E nada encontrava, nada digno de ser chamado de vida, tudo ali era simples

questão de achismo. Tudo o que podia era continuar amando as suas

memórias e a família que alimentava com o seu intestino já quase inexistente

— e o seu reinado aumentava constantemente. Quando a louca decidia ceder

ao desespero eterno e acabar acabando com o seu próprio sufoco, uma hoste
de pássaros surgia no fundo daquele lugar. O cântico angelical reverberou por

toda extremidade daquele inferno, o doce consolo chegava a se entranhar nos

buracos roídos pelas larvas. A coitada se enchia de alegria novamente, caindo

no maldito mar de lágrimas e gritos de alívio, a vida enfim residia ao seu lado.

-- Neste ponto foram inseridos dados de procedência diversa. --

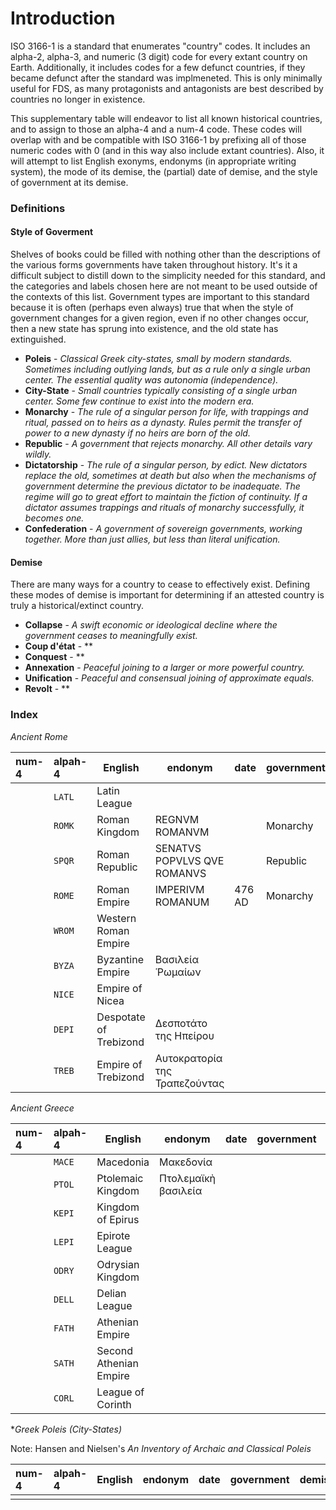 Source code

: # Introduction

ISO 3166-1 is a standard that enumerates "country" codes. It includes an alpha-2, alpha-3, and numeric (3 digit) code for every extant country on Earth. Additionally, it includes codes for a few defunct countries, if they became defunct after the standard was implmeneted. This is only minimally useful for FDS, as many protagonists and antagonists are best described by countries no longer in existence.

This supplementary table will endeavor to list all known historical countries, and to assign to those an alpha-4 and a num-4 code. These codes will overlap with and be compatible with ISO 3166-1 by prefixing all of those numeric codes with 0 (and in this way also include extant countries). Also, it will attempt to list English exonyms, endonyms (in appropriate writing system), the mode of its demise, the (partial) date of demise, and the style of government at its demise.

### Definitions

#### Style of Goverment

Shelves of books could be filled with nothing other than the descriptions of the various forms governments have taken throughout history. It's it a difficult subject to distill down to the simplicity needed for this standard, and the categories and labels chosen here are not meant to be used outside of the contexts of this list. Government types are important to this standard because it is often (perhaps even always) true that when the style of government changes for a given region, even if no other changes occur, then a new state has sprung into existence, and the old state has extinguished.

* **Poleis** - *Classical Greek city-states, small by modern standards. Sometimes including outlying lands, but as a rule only a single urban center. The essential quality was autonomia (independence).*
* **City-State** - *Small countries typically consisting of a single urban center. Some few continue to exist into the modern era.*
* **Monarchy** - *The rule of a singular person for life, with trappings and ritual, passed on to heirs as a dynasty. Rules permit the transfer of power to a new dynasty if no heirs are born of the old.*
* **Republic** - *A government that rejects monarchy. All other details vary wildly.*
* **Dictatorship** - *The rule of a singular person, by edict. New dictators replace the old, sometimes at death but also when the mechanisms of government determine the previous dictator to be inadequate. The regime will go to great effort to maintain the fiction of continuity. If a dictator assumes trappings and rituals of monarchy successfully, it becomes one.*
* **Confederation** - *A government of sovereign governments, working together. More than just allies, but less than literal unification.*

#### Demise

There are many ways for a country to cease to effectively exist. Defining these modes of demise is important for determining if an attested country is truly a historical/extinct country.

* **Collapse** - *A swift economic or ideological decline where the government ceases to meaningfully exist.*
* **Coup d'état** - **
* **Conquest** - **
* **Annexation** - *Peaceful joining to a larger or more powerful country.*
* **Unification** - *Peaceful and consensual joining of approximate equals.*
* **Revolt** - **

### Index


*Ancient Rome*

|num-4|alpah-4|English|endonym|date|government|demise|
|:--|:--|--|--|--|--|--:|
||`LATL`|Latin League|||||
||`ROMK`|Roman Kingdom|REGNVM ROMANVM||Monarchy|Coup d'état|
||`SPQR`|Roman Republic|SENATVS POPVLVS QVE ROMANVS||Republic||
||`ROME`|Roman Empire|IMPERIVM ROMANUM|476 AD|Monarchy|collapse|
||`WROM`|Western Roman Empire|||||
||`BYZA`|Byzantine Empire|Βασιλεία Ῥωμαίων||||
||`NICE`|Empire of Nicea|||||
||`DEPI`|Despotate of Trebizond|Δεσποτάτο της Ηπείρου||||
||`TREB`|Empire of Trebizond|Αυτοκρατορία της Τραπεζούντας||||

*Ancient Greece*

|num-4|alpah-4|English|endonym|date|government|demise|
|:--|:--|--|--|--|--|--:|
||`MACE`|Macedonia|Μακεδονία||||
||`PTOL`|Ptolemaic Kingdom|Πτολεμαϊκὴ βασιλεία||||
||`KEPI`|Kingdom of Epirus|||||
||`LEPI`|Epirote League|||||
||`ODRY`|Odrysian Kingdom|||||
||`DELL`|Delian League|||||
||`FATH`|Athenian Empire|||||
||`SATH`|Second Athenian Empire|||||
||`CORL`|League of Corinth|||||

**Greek Poleis (City-States)*

Note: Hansen and Nielsen's *An Inventory of Archaic and Classical Poleis*

|num-4|alpah-4|English|endonym|date|government|demise|Geo|
|:--|:--|--|--|--|--|--:|--|
|||||||||

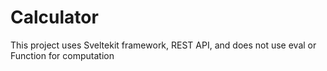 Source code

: # Calculator
This project uses Sveltekit framework, REST API, and does not use eval or Function for computation
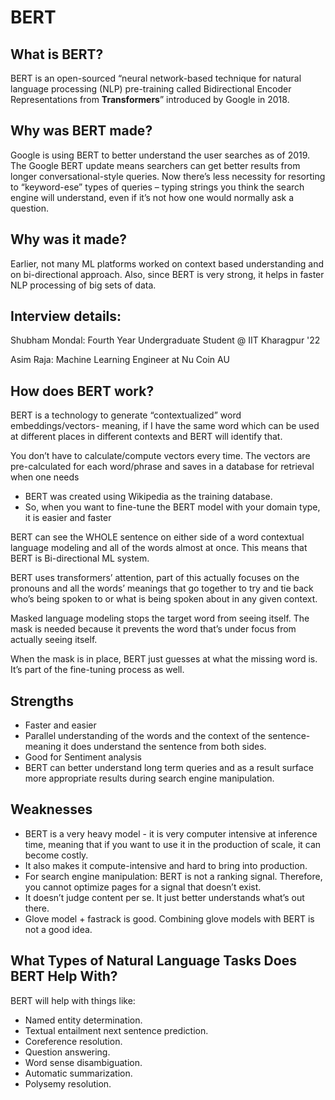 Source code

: # BERT

## What is BERT?
BERT is an open-sourced “neural network-based technique for natural language processing (NLP) pre-training called Bidirectional Encoder Representations from **Transformers**” introduced by Google in 2018.

## Why was BERT made?
Google is using BERT to better understand the user searches as of 2019.
The Google BERT update means searchers can get better results from longer conversational-style queries. Now there’s less necessity for resorting to “keyword-ese” types of queries – typing strings you think the search engine will understand, even if it’s not how one would normally ask a question. 

## Why was it made?
Earlier, not many ML platforms worked on context based understanding and on bi-directional approach. Also, since BERT is very strong, it helps in faster NLP processing of big sets of data.

## Interview details:
Shubham Mondal: Fourth Year Undergraduate Student @ IIT Kharagpur '22

Asim Raja: Machine Learning Engineer at Nu Coin AU

## How does BERT work?
BERT is a technology to generate “contextualized” word embeddings/vectors- meaning, if I have the same word which can be used at different places in different contexts and BERT will identify that.

You don’t have to calculate/compute vectors every time. The vectors are pre-calculated for each word/phrase and saves in a database for retrieval when one needs
- BERT was created using Wikipedia as the training database.
- So, when you want to fine-tune the BERT model with your domain type, it is easier and faster

BERT can see the WHOLE sentence on either side of a word contextual language modeling and all of the words almost at once. This means that BERT is Bi-directional ML system.

BERT uses transformers’ attention, part of this actually focuses on the pronouns and all the words’ meanings that go together to try and tie back who’s being spoken to or what is being spoken about in any given context.

Masked language modeling stops the target word from seeing itself. The mask is needed because it prevents the word that’s under focus from actually seeing itself.

When the mask is in place, BERT just guesses at what the missing word is. It’s part of the fine-tuning process as well.

## Strengths
- Faster and easier
- Parallel understanding of the words and the context of the sentence- meaning it does understand the sentence from both sides. 
- Good for Sentiment analysis
- BERT can better understand long term queries and as a result surface more appropriate results during search engine manipulation.
## Weaknesses
- BERT is a very heavy model - it is very computer intensive at inference time, meaning that if you want to use it in the production of scale, it can become costly. 
- It also makes it compute-intensive and hard to bring into production.
- For search engine manipulation: BERT is not a ranking signal. Therefore, you cannot optimize pages for a signal that doesn’t exist.
- It doesn’t judge content per se. It just better understands what’s out there.
- Glove model + fastrack is good. Combining glove models with BERT is not a good idea.


## What Types of Natural Language Tasks Does BERT Help With?
BERT will help with things like:
- Named entity determination.
- Textual entailment next sentence prediction.
- Coreference resolution.
- Question answering.
- Word sense disambiguation.
- Automatic summarization.
- Polysemy resolution. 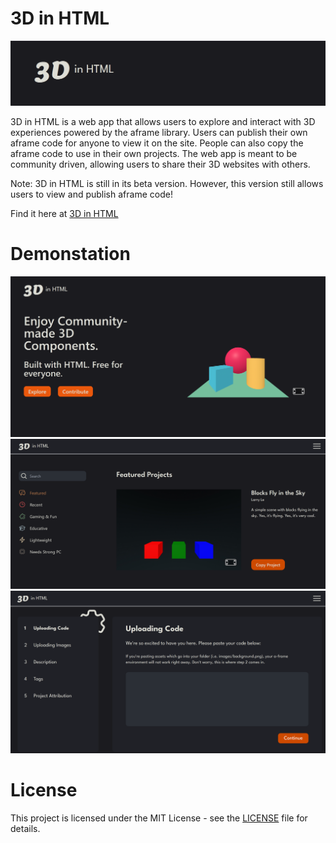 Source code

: # 3D in HTML

![image](/cover.png)

3D in HTML is a web app that allows users to explore and interact with 3D experiences powered by the aframe library. Users can publish their own aframe code for anyone to view it on the site. People can also copy the aframe code to use in their own projects. The web app is meant to be community driven, allowing users to share their 3D websites with others.

Note: 3D in HTML is still in its beta version. However, this version still allows users to view and publish aframe code!

Find it here at [3D in HTML](https://3dhtml.vercel.app/)

# Demonstation

![image](/demo/demo-1.png)
![image](/demo/demo-2.png)
![image](/demo/demo-3.png)

# License

This project is licensed under the MIT License - see the [LICENSE](LICENSE) file for details.
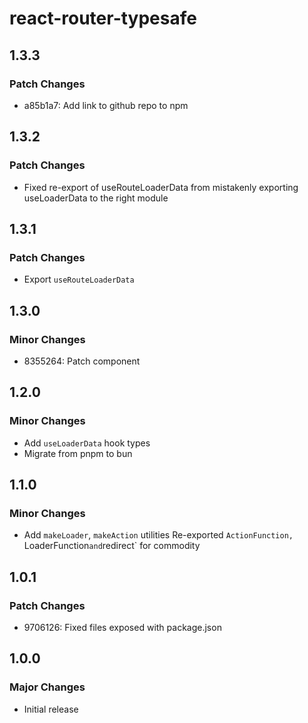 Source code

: # react-router-typesafe

## 1.3.3

### Patch Changes

- a85b1a7: Add link to github repo to npm

## 1.3.2

### Patch Changes

- Fixed re-export of useRouteLoaderData from mistakenly exporting useLoaderData to the right module

## 1.3.1

### Patch Changes

- Export `useRouteLoaderData`

## 1.3.0

### Minor Changes

- 8355264: Patch <Await> component

## 1.2.0

### Minor Changes

- Add `useLoaderData` hook types
- Migrate from pnpm to bun

## 1.1.0

### Minor Changes

- Add `makeLoader`, `makeAction` utilities
  Re-exported `ActionFunction, `LoaderFunction`and`redirect` for commodity

## 1.0.1

### Patch Changes

- 9706126: Fixed files exposed with package.json

## 1.0.0

### Major Changes

- Initial release
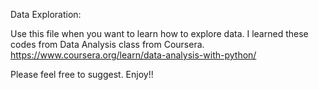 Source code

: Data Exploration:

Use this file when you want to learn how to explore data. I learned these codes from Data Analysis class from Coursera.
https://www.coursera.org/learn/data-analysis-with-python/

Please feel free to suggest.
Enjoy!!
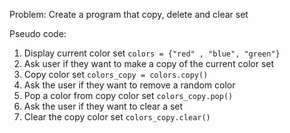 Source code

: Problem: Create a program that copy, delete and clear set

Pseudo code:
1. Display current color set `colors = {"red" , "blue", "green"}`
2. Ask user if they want to make a copy of  the current color set 
3. Copy color set `colors_copy = colors.copy()`
4. Ask the user if they want to remove a random color
5. Pop a color from copy color set `colors_copy.pop()`
6. Ask the user if they want to clear a set
7. Clear the copy color set `colors_copy.clear()` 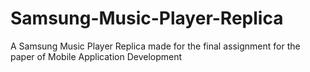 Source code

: # Samsung-Music-Player-Replica
 A Samsung Music Player Replica made for the final assignment for the paper of Mobile Application Development
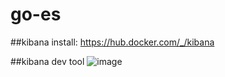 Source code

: # go-es

##kibana install: https://hub.docker.com/_/kibana

##kibana dev tool
![image](https://github.com/thanhbk113/go-es/assets/97892253/8a956af3-5c66-46e7-bcfd-96098321769f)
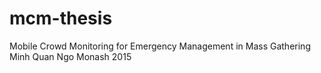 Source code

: # mcm-thesis
Mobile Crowd Monitoring for Emergency Management in Mass Gathering
Minh Quan Ngo
Monash 2015
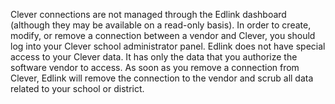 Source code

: Clever connections are not managed through the Edlink dashboard (although they may be available on a read-only basis). In order to create, modify, or remove a connection between a vendor and Clever, you should log into your Clever school administrator panel. Edlink does not have special access to your Clever data. It has only the data that you authorize the software vendor to access. As soon as you remove a connection from Clever, Edlink will remove the connection to the vendor and scrub all data related to your school or district.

As aves pousavam no corpo fúnebre daquela que chorava, se alimentando de

todo servo descarado que habitava nela. Infelizmente a felicidade durava pouco

e os pássaros deixaram de causar alegria no momento que as bicadas

miravam nas tripas expostas da mulher, mas por incrível que pareça, aquilo

não abalou sua alegria que ainda era imensurável — por mais que aquelas

pestes devorassem o que restava de seu corpo. Há males que te causam

alegria, mas que ainda assim escancaram as mandíbulas para te destruir.

Capítulo III.

E então projéteis eram disparados do alto do purgatório vivo, focando-os na

escuridão e provavelmente para matar aqueles pássaros malditos que haviam

se escondido ali. Quando as flechas alvejaram algumas daquelas aves, o canto

belo havia se tornado sons de socorro, como os de alguém que morria

rapidamente. Muitas daquelas flechas acertavam pernas e partes do pulmão da

garota, mas ela ainda não ligava para seu próprio corpo. Ela gritava feito uma

besta selvagem, buscando afugentar aqueles pássaros que caíam desfalecidos

e buscando salvar a vida que restava ainda. Sangue escapava por todo o seu

peito e também de sua boca, o silêncio voltava a ser ensurdecedor, algumas

migalhas de algum plantio era carregado por um último pássaro — que ainda

em seu fim — cantava em uma melodia de consolo, alegrando aquela pobre


moça em seu fim de vida também. A última flecha lhe acertava o olho e

acabava por atravessar sua cabeça, mas nada disso era suficiente para tirar o

sorriso meigo que se formava naquela escuridão, brilhando somente a lágrima

fina que se misturava ao sangue forte.

O caçador voltava à sua casa e alimentava os seus filhos, voltando ao quarto,

enquanto olhava a moldura que cercava uma foto de sua esposa. Ele ainda a

procurava.

A vida iria presentear aquela mulher incrível; uma árvore acabava por brotar

em seu coração. Uma semente se plantou naquela circunstância rigorosa, se

alimentando do sangue frio e da terra adubada pela carniça animal. A planta

crescia sem parar e em pouquíssimo tempo ela alcançou o topo daquele

abismo enorme, não parando por aí, e continuando a crescer. Se criou com

tanta vida e amor, que a ela foi dada o nome da esposa ainda desaparecida do

caçador, cujo a todos nós ainda é desconhecido. Do pranto, a sublime estrutura

orgânica nasceu, com suas raízes fortes e inundando o abismo com sua luz, o

propósito de sua rainha era o de morrer, sim, esse era seu propósito. Seu

objetivo era parir uma criança que levasse graça ao abismo, em meio aos

súditos fiéis que habitavam na mulher chorosa, poderia descansar em paz, mas

jamais saberia de seu real objetivo, lamentando-se durante o limbo infindável,

agora sem sua preciosa realeza.

Memórias, larvas, pássaros e flechas.